Visalia has had modest success on the field, its only pennant coming in 1971, but there have been some notable moments: Pitcher Ken Hunt, later with the Reds, losing 13 in a row in 1958; Bud Heslet, who stayed on to become a Visalia fireman, hitting 51 home runs during the 1956 season; White Sox farmhand Ken Lawrence dropping 15 straight pitching decisions in 1962; drawing 100,000 fans in 1947, which was 10 times the population then.

Baseball's return last year was applauded by the Times-Delta ("Oldest Newspaper in the San Joaquin Valley"), which said, "It's an understatement to say that people in this area missed the grand old game..." and pointed out that the Oaks would create jobs and increase revenues of apartment buildings, motels, restaurants and the sales tax. Still, some Visalians groused about the $40,000 in municipal funds spent to move the light towers and fences back.

One of the best moves the city made was to adopt a nickname with local flavor for its team. The California League used to have such colorful names as the Lodi Crushers (Lodi being in grape country), the Fresno Sun Sox and the San Jose Prune Pickers, but now most teams have handles like Dodgers and Angels that make it easier for parent clubs to provide hand-me-down uniforms.
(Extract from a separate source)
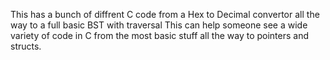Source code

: This has a bunch of diffrent C code from a Hex to Decimal convertor all the way to a full basic BST with traversal This can help someone see a wide variety of code in C from the most basic stuff all the way to pointers and structs.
Oaks was the winning entry in a pick-a-name contest, beating out Minnows, Pure Grits, Doves, Quails and, perhaps in tribute to or mockery of the baseball-boosting Taylor, Hot Dogs.

"This is a good baseball town," says Taylor. "It's always been a good baseball town. One thing's for sure: never again will the majors pack up and go home, leaving us without a franchise. It's ours now—here to stay as long as we want it."

PHOTO

Two Oaks who are no dogs, .350 hitter Wilson and 6'5" McManaman, dine on archfan Taylor's fare.